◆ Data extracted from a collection
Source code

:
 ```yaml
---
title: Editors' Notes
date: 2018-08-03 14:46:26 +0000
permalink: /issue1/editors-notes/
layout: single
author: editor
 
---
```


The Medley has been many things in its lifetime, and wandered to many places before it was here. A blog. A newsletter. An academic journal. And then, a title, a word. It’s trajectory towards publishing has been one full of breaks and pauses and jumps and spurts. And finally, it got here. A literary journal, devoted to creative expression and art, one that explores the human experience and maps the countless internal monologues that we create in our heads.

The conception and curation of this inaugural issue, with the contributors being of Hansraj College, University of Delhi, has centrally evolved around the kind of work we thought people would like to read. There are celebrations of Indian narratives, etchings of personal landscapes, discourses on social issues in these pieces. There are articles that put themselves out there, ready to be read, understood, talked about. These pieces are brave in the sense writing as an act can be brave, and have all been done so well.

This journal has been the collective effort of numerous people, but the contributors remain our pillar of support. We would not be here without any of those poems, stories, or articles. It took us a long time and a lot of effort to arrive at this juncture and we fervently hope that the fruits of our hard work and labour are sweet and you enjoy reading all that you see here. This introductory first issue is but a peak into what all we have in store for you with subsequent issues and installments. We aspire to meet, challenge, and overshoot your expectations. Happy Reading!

◆ AIM OF THE TASK
The answer must be every line from the records above that contains "issues".

◆ REPLY
The conception and curation of this inaugural issue, with the contributors being of Hansraj College, University of Delhi, has centrally evolved around the kind of work we thought people would like to read. There are celebrations of Indian narratives, etchings of personal landscapes, discourses on social issues in these pieces. There are articles that put themselves out there, ready to be read, understood, talked about. These pieces are brave in the sense writing as an act can be brave, and have all been done so well.
This journal has been the collective effort of numerous people, but the contributors remain our pillar of support. We would not be here without any of those poems, stories, or articles. It took us a long time and a lot of effort to arrive at this juncture and we fervently hope that the fruits of our hard work and labour are sweet and you enjoy reading all that you see here. This introductory first issue is but a peak into what all we have in store for you with subsequent issues and installments. We aspire to meet, challenge, and overshoot your expectations. Happy Reading!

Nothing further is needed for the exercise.